Leading up to the meeting between members of the Organization of the Petroleum Exporting Countries (OPEC) and major non-OPEC producers, oil prices had rallied significantly. In the two weeks leading up to the crucial meeting, Brent crude prices had jumped almost 20%. But Doha turned out to be a damp squib.
Oil prices collapsed as the year began amid ongoing supply glut and concerns over slowdown in China. But after falling to multi-year low levels, oil has staged an impressive comeback. The three-month price chart for oil, courtesy euroinvestor.com, shows the recovery in oil prices.
The United States Oil Fund LP (ETF) (NYSEARCA:USO) has gained more than 15% in the last three months. Ahead of the meeting, there were expectations that Saudi Arabia, the most important member of the OPEC, will agree to freezing production. A deal was almost on cards. According to a report in the Financial Times, delegates from 18 countries that account for half of worldwide crude production were expecting a deal as late as Sunday morning. The Financial Times further noted in its report that the first draft of the agreement was prepared with inputs from Saudi technocrats. Therefore, the Gulf nation's decision to backtrack came as a surprise.

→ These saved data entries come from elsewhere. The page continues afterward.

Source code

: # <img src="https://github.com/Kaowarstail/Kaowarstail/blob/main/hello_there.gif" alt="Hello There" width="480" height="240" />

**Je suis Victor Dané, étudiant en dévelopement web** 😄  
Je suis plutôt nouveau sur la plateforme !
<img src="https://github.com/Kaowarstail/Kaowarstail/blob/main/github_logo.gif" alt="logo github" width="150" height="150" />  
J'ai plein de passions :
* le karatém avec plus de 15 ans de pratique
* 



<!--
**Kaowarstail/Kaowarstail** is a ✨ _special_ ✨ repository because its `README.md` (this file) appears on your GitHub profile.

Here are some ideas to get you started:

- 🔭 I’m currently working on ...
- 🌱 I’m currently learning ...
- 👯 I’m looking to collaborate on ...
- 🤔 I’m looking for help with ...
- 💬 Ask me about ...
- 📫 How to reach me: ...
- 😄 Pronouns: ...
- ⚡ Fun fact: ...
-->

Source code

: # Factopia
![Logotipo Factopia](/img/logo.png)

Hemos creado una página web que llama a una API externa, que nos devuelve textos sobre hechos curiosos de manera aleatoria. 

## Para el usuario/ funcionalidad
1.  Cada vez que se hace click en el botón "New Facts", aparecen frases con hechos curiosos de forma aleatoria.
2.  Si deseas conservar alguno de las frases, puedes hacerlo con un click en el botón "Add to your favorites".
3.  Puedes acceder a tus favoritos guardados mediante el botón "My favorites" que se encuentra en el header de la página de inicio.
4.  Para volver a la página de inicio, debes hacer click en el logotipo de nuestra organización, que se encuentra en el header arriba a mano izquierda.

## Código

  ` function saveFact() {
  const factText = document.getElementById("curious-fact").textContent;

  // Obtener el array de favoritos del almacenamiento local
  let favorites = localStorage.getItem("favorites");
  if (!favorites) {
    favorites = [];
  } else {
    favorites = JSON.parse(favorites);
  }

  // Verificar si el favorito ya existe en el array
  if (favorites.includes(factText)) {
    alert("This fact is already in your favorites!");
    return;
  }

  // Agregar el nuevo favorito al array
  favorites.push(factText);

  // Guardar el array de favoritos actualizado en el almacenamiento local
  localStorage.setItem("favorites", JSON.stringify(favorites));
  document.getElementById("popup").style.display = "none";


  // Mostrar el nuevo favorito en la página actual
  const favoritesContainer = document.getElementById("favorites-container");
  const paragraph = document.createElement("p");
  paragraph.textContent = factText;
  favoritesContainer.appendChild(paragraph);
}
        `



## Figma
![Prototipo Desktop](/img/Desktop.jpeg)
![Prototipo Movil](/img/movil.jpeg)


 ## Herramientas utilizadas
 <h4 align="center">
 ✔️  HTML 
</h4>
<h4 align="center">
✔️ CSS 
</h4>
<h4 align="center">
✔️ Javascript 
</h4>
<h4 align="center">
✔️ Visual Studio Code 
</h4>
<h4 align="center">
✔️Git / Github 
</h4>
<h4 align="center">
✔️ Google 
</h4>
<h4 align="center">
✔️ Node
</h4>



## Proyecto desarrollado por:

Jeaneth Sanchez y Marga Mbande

What was not surprising was the reaction of the markets, which had baked in a deal into oil prices. The chart below shows a sharp increase in bullish bets from hedge fund managers ahead of the meeting.
As expected, prices collapsed when markets opened on Monday. However, there was some support due to the oil workers' strike in Kuwait. The strike has led to Kuwait's crude output dropping to 1.1 million barrels per day (bpd) from 2.8 million bpd. On Tuesday, the oil strike in Kuwait actually helped prices. By late trading on Tuesday, Brent crude and WTI prices were up sharply.
Also, the drop in oil prices on Monday was not as steep as anticipated though. Apart from the Kuwait oil strike, analysts believe that improving fundamentals for the oil market provided support to prices notwithstanding the failed Doha deal.
Indeed, supply side issues suggest that too much was being made out ahead of the Doha deal. In the end, it is fundamentals that are driving oil prices. Remember that a deal in Doha would not have led to a cut in production. The likes of Russia and Saudi Arabia would have still kept productions at near record levels. At best, a deal would have given a floor to prices. Prices, as seen from Tuesday's surge, have got a bigger boost from supply disruptions.
Going forward, this is likely to be the case in the oil market as spare capacity reduces. Speaking to the Financial Times, Olivier Jakob of Petromatrix said that the market is "increasingly pricing supply risk as spare capacity has disappeared." The Financial Times, citing data from Energy Aspects, further notes that global unplanned disruptions are close to a two-year high. After Kuwait, another OPEC member, Venezuela could see production disruption. The Latin American country is facing chronic power shortages. These shortages could eventually lead to production dropping by as much as 100,000-200,000 barrels per day, according to analysts.
Meanwhile, non-OPEC production is also declining. According to the Energy Information Administration (EIA) non-OPEC crude oil production is expected to decline by 410,000 barrels per day to 57.2 million barrels per day in 2016. Production could further drop to 56.7 million barrels per day in 2017.
In fact, it is the improving fundamentals that may have allowed Saudi Arabia to put geopolitics ahead of economics at the meeting over the weekend. Remember, lower oil prices, combined with the war in Yemen and social spending, has significantly hurt Saudi Arabia's finances. So much so that the country is now open to privatizing Saudi Aramco.
Where does oil prices head from here? Longer-term fundamentals are certainly improving. However, predicting prices in the near term is a challenge. Mainly because the latest boost to prices has come from supply disruptions. The OPEC will hold another meeting in June but not much can be expected as regional rivals Saudi Arabia and Iran are not prepared to give an inch. However, prices are certainly not expected to drop to levels seen at the start of this year as long-term fundamentals are showing signs of improvement.